Even so, there are some interesting things about this puppet. I cranked this puppet out in 8 days from scratch! In the video test we just tried moving the puppet around a little bit to see how a fleshy silicone rod puppet body would move, and then I just tried a few rough rough comps just to see different backgrounds and visual looks just for fun. There are great possibilities! And this is only above water!
In the pics below, you see the rough sculpture, the fiberglass mold, the armature.

 

Friday, January 25, 2013



Fish eye on 1st puppet.

NEXT TEST PUPPET



 Wow, the water is cold this time of year. But we need to keep testing underwater zombie puppets now, to make sure we can really perform with them. I like the looks of the first puppet but I also want to see what its like with one that is less decomposed.  Earlier in this blog, I showed some pictures of this second sculpture as I sculpted it and molded it. Here, in the first pic is the finished skin without any hair work. He's going to need some wild hair like the first guy to take advantage of being underwater. He also is going to have some crazy green/white/filmy zombie eyes, and now that I see the pic I think I will punch up the paint job a little more. He's just not traumatized enough. Right? Also needs torn clothes and seaweed.



 Here is one of his hands, unpainted, fresh from the mold. I created a nasty bony green thing and encased it in skin. Going to paint it to match the head...






Here is the fiberglass underskull I'm going to cut up and puppetize. Its a dupe of the mold core... just trust me...its very clever...mold tricks...

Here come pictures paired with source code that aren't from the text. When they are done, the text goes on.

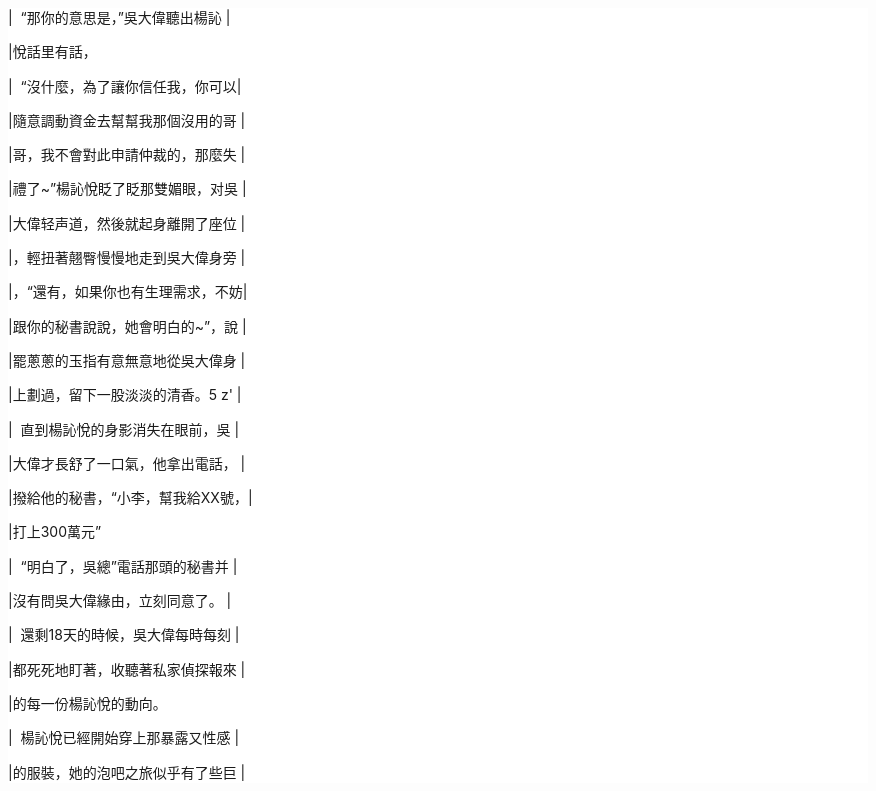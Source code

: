 |  “那你的意思是，”吳大偉聽出楊訫 |

|悅話里有話，

|  “沒什麼，為了讓你信任我，你可以|

|隨意調動資金去幫幫我那個沒用的哥 |

|哥，我不會對此申請仲裁的，那麼失 |

|禮了~”楊訫悅眨了眨那雙媚眼，对吳 |

|大偉轻声道，然後就起身離開了座位 |

|，輕扭著翹臀慢慢地走到吳大偉身旁 |

|，“還有，如果你也有生理需求，不妨|

|跟你的秘書說說，她會明白的~”，說 |

|罷蔥蔥的玉指有意無意地從吳大偉身 |

|上劃過，留下一股淡淡的清香。5 z' |

|  直到楊訫悅的身影消失在眼前，吳 |

|大偉才長舒了一口氣，他拿出電話， |

|撥給他的秘書，“小李，幫我給XX號，|

|打上300萬元”

|  “明白了，吳總”電話那頭的秘書并 |

|沒有問吳大偉緣由，立刻同意了。   |

|  還剩18天的時候，吳大偉每時每刻 |

|都死死地盯著，收聽著私家偵探報來 |

|的每一份楊訫悅的動向。

|  楊訫悅已經開始穿上那暴露又性感 |

|的服裝，她的泡吧之旅似乎有了些巨 |
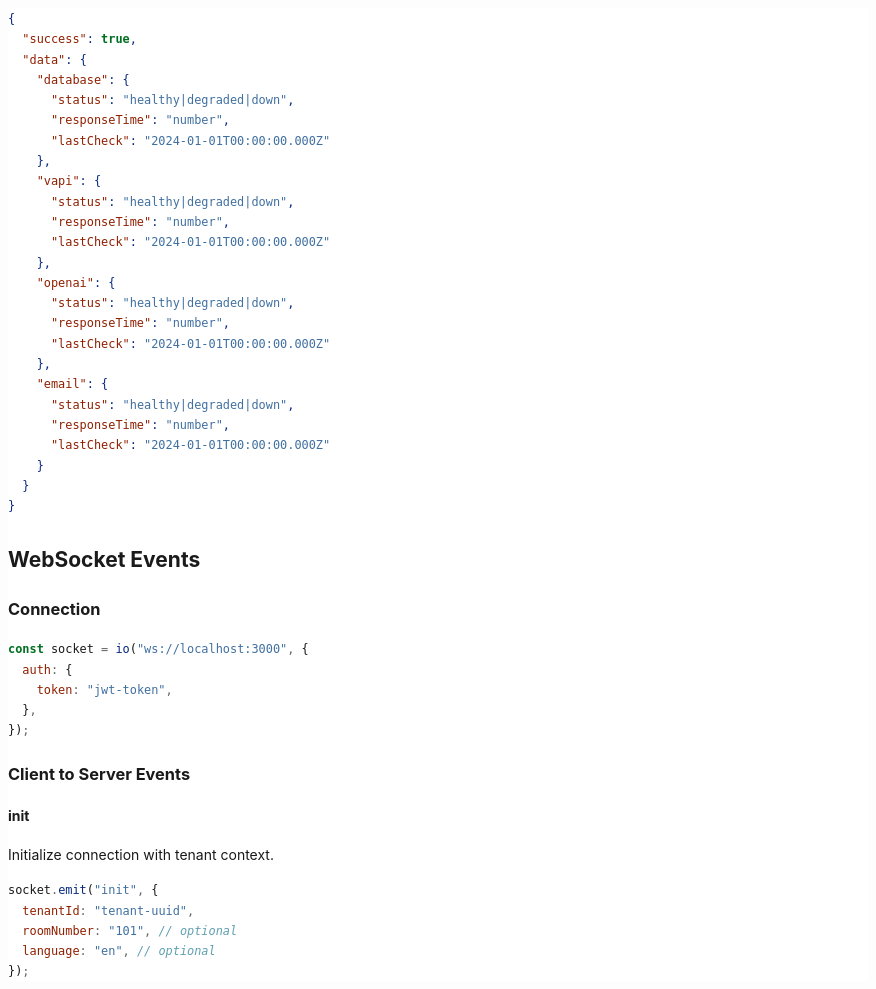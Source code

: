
 ```json
{
  "success": true,
  "data": {
    "database": {
      "status": "healthy|degraded|down",
      "responseTime": "number",
      "lastCheck": "2024-01-01T00:00:00.000Z"
    },
    "vapi": {
      "status": "healthy|degraded|down",
      "responseTime": "number",
      "lastCheck": "2024-01-01T00:00:00.000Z"
    },
    "openai": {
      "status": "healthy|degraded|down",
      "responseTime": "number",
      "lastCheck": "2024-01-01T00:00:00.000Z"
    },
    "email": {
      "status": "healthy|degraded|down",
      "responseTime": "number",
      "lastCheck": "2024-01-01T00:00:00.000Z"
    }
  }
}
```

## WebSocket Events

### Connection

```javascript
const socket = io("ws://localhost:3000", {
  auth: {
    token: "jwt-token",
  },
});
```

### Client to Server Events

#### init

Initialize connection with tenant context.

```javascript
socket.emit("init", {
  tenantId: "tenant-uuid",
  roomNumber: "101", // optional
  language: "en", // optional
});
```

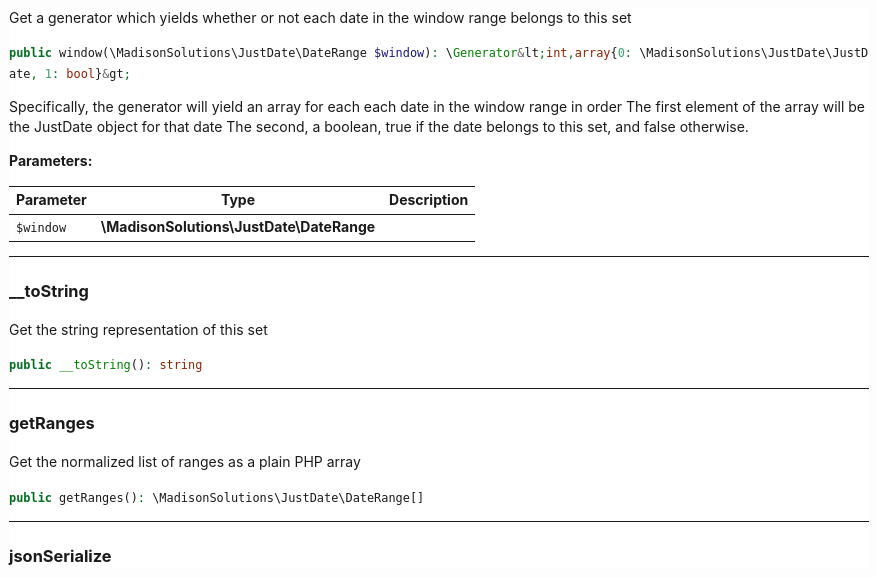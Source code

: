 Get a generator which yields whether or not each date in the window range belongs to this set

```php
public window(\MadisonSolutions\JustDate\DateRange $window): \Generator&lt;int,array{0: \MadisonSolutions\JustDate\JustDate, 1: bool}&gt;
```

Specifically, the generator will yield an array for each each date in the window range in order
The first element of the array will be the JustDate object for that date
The second, a boolean, true if the date belongs to this set, and false otherwise.






**Parameters:**

| Parameter | Type | Description |
|-----------|------|-------------|
| `$window` | **\MadisonSolutions\JustDate\DateRange** |  |




***

### __toString

Get the string representation of this set

```php
public __toString(): string
```











***

### getRanges

Get the normalized list of ranges as a plain PHP array

```php
public getRanges(): \MadisonSolutions\JustDate\DateRange[]
```











***

### jsonSerialize
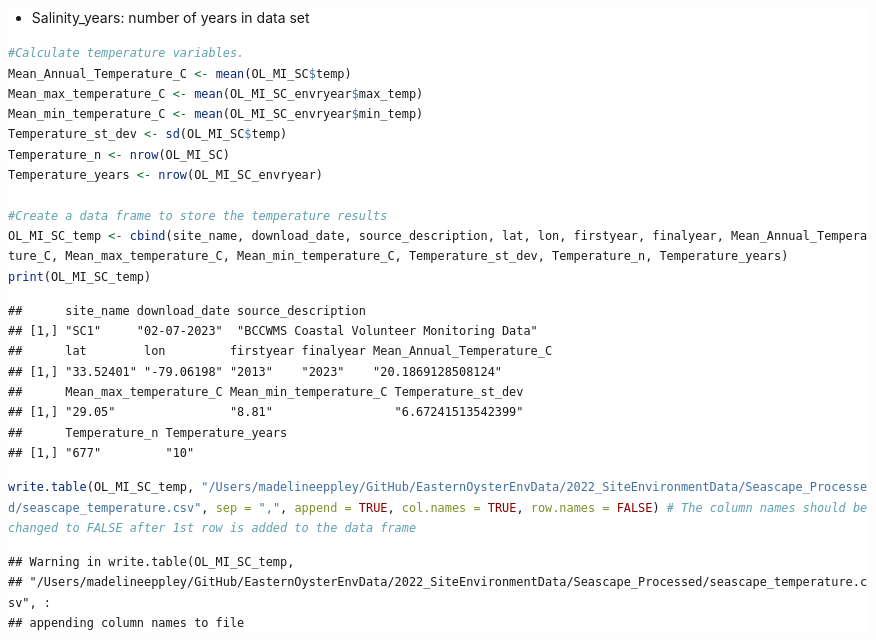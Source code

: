 - Salinity_years: number of years in data set

``` r
#Calculate temperature variables. 
Mean_Annual_Temperature_C <- mean(OL_MI_SC$temp)
Mean_max_temperature_C <- mean(OL_MI_SC_envryear$max_temp)
Mean_min_temperature_C <- mean(OL_MI_SC_envryear$min_temp)
Temperature_st_dev <- sd(OL_MI_SC$temp)
Temperature_n <- nrow(OL_MI_SC)
Temperature_years <- nrow(OL_MI_SC_envryear)

#Create a data frame to store the temperature results
OL_MI_SC_temp <- cbind(site_name, download_date, source_description, lat, lon, firstyear, finalyear, Mean_Annual_Temperature_C, Mean_max_temperature_C, Mean_min_temperature_C, Temperature_st_dev, Temperature_n, Temperature_years)
print(OL_MI_SC_temp)
```

    ##      site_name download_date source_description                        
    ## [1,] "SC1"     "02-07-2023"  "BCCWMS Coastal Volunteer Monitoring Data"
    ##      lat        lon         firstyear finalyear Mean_Annual_Temperature_C
    ## [1,] "33.52401" "-79.06198" "2013"    "2023"    "20.1869128508124"       
    ##      Mean_max_temperature_C Mean_min_temperature_C Temperature_st_dev
    ## [1,] "29.05"                "8.81"                 "6.67241513542399"
    ##      Temperature_n Temperature_years
    ## [1,] "677"         "10"

``` r
write.table(OL_MI_SC_temp, "/Users/madelineeppley/GitHub/EasternOysterEnvData/2022_SiteEnvironmentData/Seascape_Processed/seascape_temperature.csv", sep = ",", append = TRUE, col.names = TRUE, row.names = FALSE) # The column names should be changed to FALSE after 1st row is added to the data frame
```

    ## Warning in write.table(OL_MI_SC_temp,
    ## "/Users/madelineeppley/GitHub/EasternOysterEnvData/2022_SiteEnvironmentData/Seascape_Processed/seascape_temperature.csv", :
    ## appending column names to file
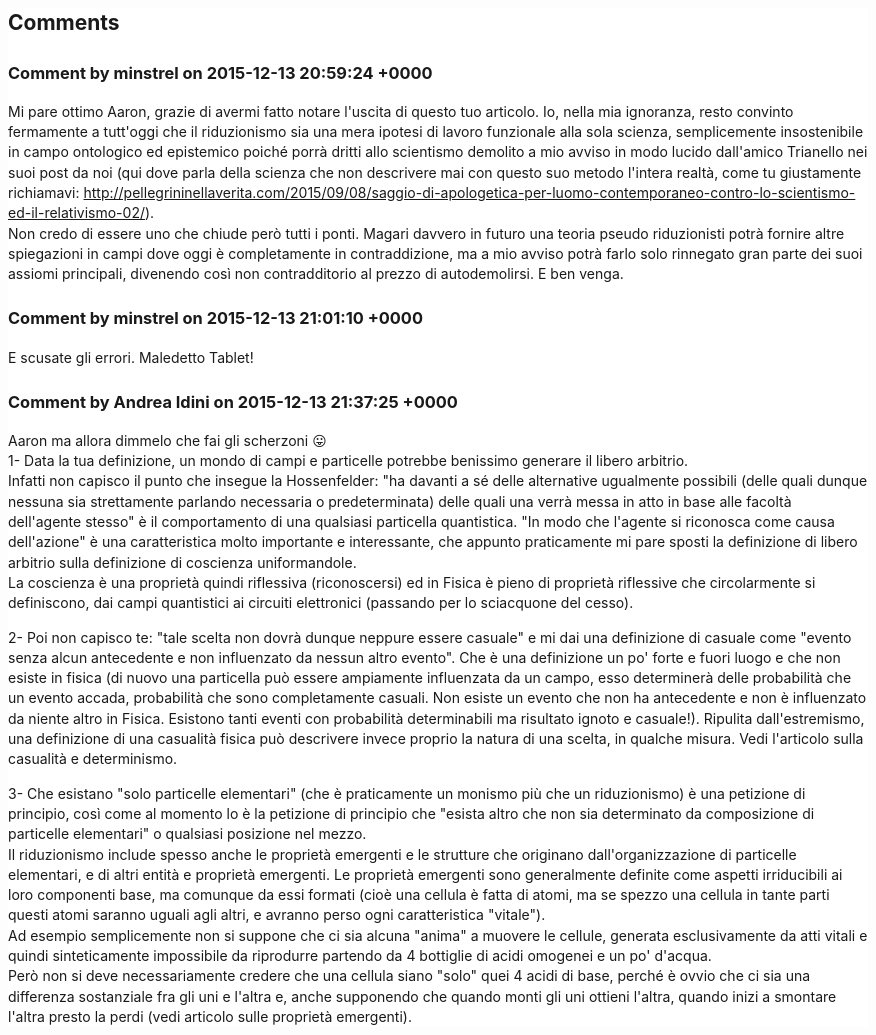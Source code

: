  [1]: http://www.nordita.org/

## Comments

### Comment by minstrel on 2015-12-13 20:59:24 +0000
Mi pare ottimo Aaron, grazie di avermi fatto notare l'uscita di questo tuo articolo. Io, nella mia ignoranza, resto convinto fermamente a tutt'oggi che il riduzionismo sia una mera ipotesi di lavoro funzionale alla sola scienza, semplicemente insostenibile in campo ontologico ed epistemico poiché porrà dritti allo scientismo demolito a mio avviso in modo lucido dall'amico Trianello nei suoi post da noi (qui dove parla della scienza che non descrivere mai con questo suo metodo l'intera realtà, come tu giustamente richiamavi: <a href="http://pellegrininellaverita.com/2015/09/08/saggio-di-apologetica-per-luomo-contemporaneo-contro-lo-scientismo-ed-il-relativismo-02/" rel="nofollow">http://pellegrininellaverita.com/2015/09/08/saggio-di-apologetica-per-luomo-contemporaneo-contro-lo-scientismo-ed-il-relativismo-02/</a>).  
Non credo di essere uno che chiude però tutti i ponti. Magari davvero in futuro una teoria pseudo riduzionisti potrà fornire altre spiegazioni in campi dove oggi è completamente in contraddizione, ma a mio avviso potrà farlo solo rinnegato gran parte dei suoi assiomi principali, divenendo così non contradditorio al prezzo di autodemolirsi. E ben venga.

### Comment by minstrel on 2015-12-13 21:01:10 +0000
E scusate gli errori. Maledetto Tablet!

### Comment by Andrea Idini on 2015-12-13 21:37:25 +0000
Aaron ma allora dimmelo che fai gli scherzoni 😛  
1- Data la tua definizione, un mondo di campi e particelle potrebbe benissimo generare il libero arbitrio.  
Infatti non capisco il punto che insegue la Hossenfelder: "ha davanti a sé delle alternative ugualmente possibili (delle quali dunque nessuna sia strettamente parlando necessaria o predeterminata) delle quali una verrà messa in atto in base alle facoltà dell'agente stesso" è il comportamento di una qualsiasi particella quantistica. "In modo che l'agente si riconosca come causa dell'azione" è una caratteristica molto importante e interessante, che appunto praticamente mi pare sposti la definizione di libero arbitrio sulla definizione di coscienza uniformandole.  
La coscienza è una proprietà quindi riflessiva (riconoscersi) ed in Fisica è pieno di proprietà riflessive che circolarmente si definiscono, dai campi quantistici ai circuiti elettronici (passando per lo sciacquone del cesso).

2- Poi non capisco te: "tale scelta non dovrà dunque neppure essere casuale" e mi dai una definizione di casuale come "evento senza alcun antecedente e non influenzato da nessun altro evento". Che è una definizione un po' forte e fuori luogo e che non esiste in fisica (di nuovo una particella può essere ampiamente influenzata da un campo, esso determinerà delle probabilità che un evento accada, probabilità che sono completamente casuali. Non esiste un evento che non ha antecedente e non è influenzato da niente altro in Fisica. Esistono tanti eventi con probabilità determinabili ma risultato ignoto e casuale!). Ripulita dall'estremismo, una definizione di una casualità fisica può descrivere invece proprio la natura di una scelta, in qualche misura. Vedi l'articolo sulla casualità e determinismo.

3- Che esistano "solo particelle elementari" (che è praticamente un monismo più che un riduzionismo) è una petizione di principio, così come al momento lo è la petizione di principio che "esista altro che non sia determinato da composizione di particelle elementari" o qualsiasi posizione nel mezzo.  
Il riduzionismo include spesso anche le proprietà emergenti e le strutture che originano dall'organizzazione di particelle elementari, e di altri entità e proprietà emergenti. Le proprietà emergenti sono generalmente definite come aspetti irriducibili ai loro componenti base, ma comunque da essi formati (cioè una cellula è fatta di atomi, ma se spezzo una cellula in tante parti questi atomi saranno uguali agli altri, e avranno perso ogni caratteristica "vitale").  
Ad esempio semplicemente non si suppone che ci sia alcuna "anima" a muovere le cellule, generata esclusivamente da atti vitali e quindi sinteticamente impossibile da riprodurre partendo da 4 bottiglie di acidi omogenei e un po' d'acqua.  
Però non si deve necessariamente credere che una cellula siano "solo" quei 4 acidi di base, perché è ovvio che ci sia una differenza sostanziale fra gli uni e l'altra e, anche supponendo che quando monti gli uni ottieni l'altra, quando inizi a smontare l'altra presto la perdi (vedi articolo sulle proprietà emergenti).
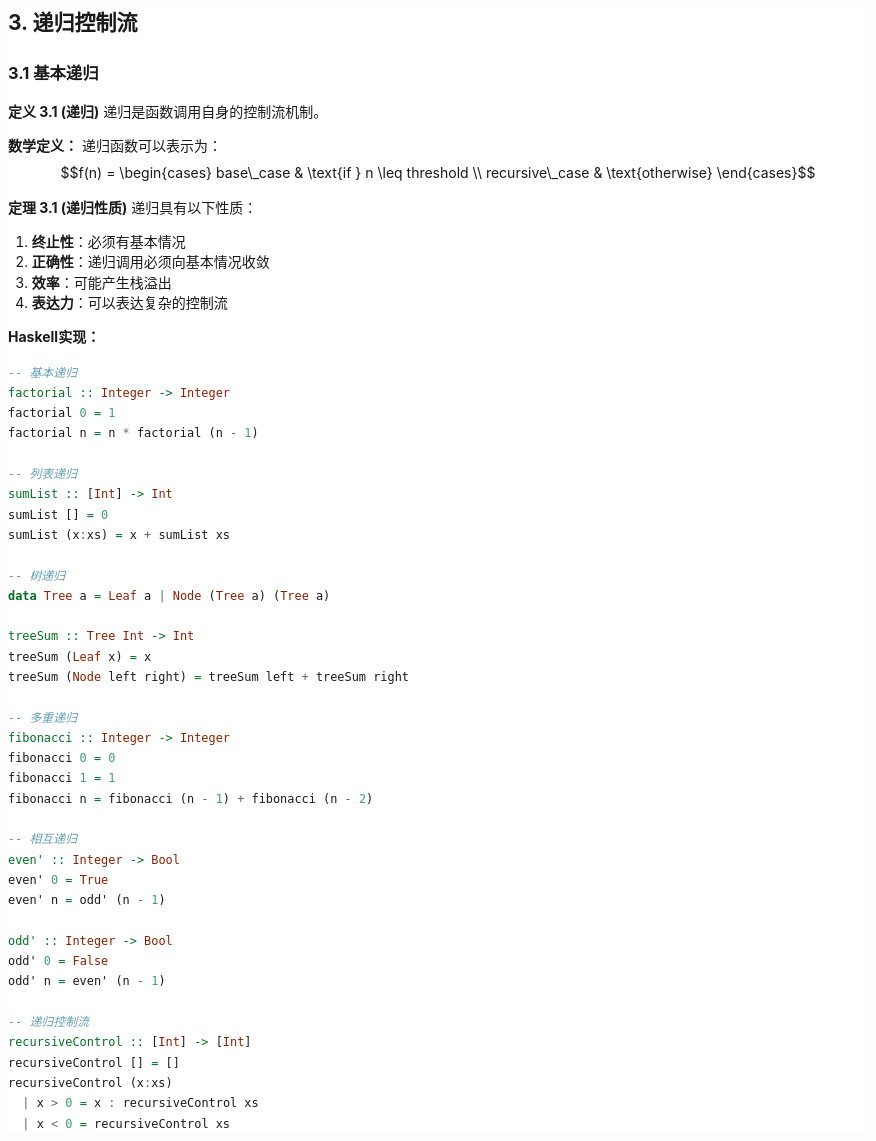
 ```haskell
```

## 3. 递归控制流

### 3.1 基本递归

**定义 3.1 (递归)**
递归是函数调用自身的控制流机制。

**数学定义：**
递归函数可以表示为：
$$f(n) = \begin{cases}
base\_case & \text{if } n \leq threshold \\
recursive\_case & \text{otherwise}
\end{cases}$$

**定理 3.1 (递归性质)**
递归具有以下性质：

1. **终止性**：必须有基本情况
2. **正确性**：递归调用必须向基本情况收敛
3. **效率**：可能产生栈溢出
4. **表达力**：可以表达复杂的控制流

**Haskell实现：**

```haskell
-- 基本递归
factorial :: Integer -> Integer
factorial 0 = 1
factorial n = n * factorial (n - 1)

-- 列表递归
sumList :: [Int] -> Int
sumList [] = 0
sumList (x:xs) = x + sumList xs

-- 树递归
data Tree a = Leaf a | Node (Tree a) (Tree a)

treeSum :: Tree Int -> Int
treeSum (Leaf x) = x
treeSum (Node left right) = treeSum left + treeSum right

-- 多重递归
fibonacci :: Integer -> Integer
fibonacci 0 = 0
fibonacci 1 = 1
fibonacci n = fibonacci (n - 1) + fibonacci (n - 2)

-- 相互递归
even' :: Integer -> Bool
even' 0 = True
even' n = odd' (n - 1)

odd' :: Integer -> Bool
odd' 0 = False
odd' n = even' (n - 1)

-- 递归控制流
recursiveControl :: [Int] -> [Int]
recursiveControl [] = []
recursiveControl (x:xs)
  | x > 0 = x : recursiveControl xs
  | x < 0 = recursiveControl xs
```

Here I've started cutting it up, and attached some messed up teeth. Usually now this thing would get cut all up and filled with servos n' stuff but this guy is going to be underwater- SALT water if he's lucky, so for this test he's not going to have much of that, probably just jaw and eyes. We may even do some digital facial expressions after the fact.  So now... hair...eyes... mechanics...assembly.... and then back in the pool...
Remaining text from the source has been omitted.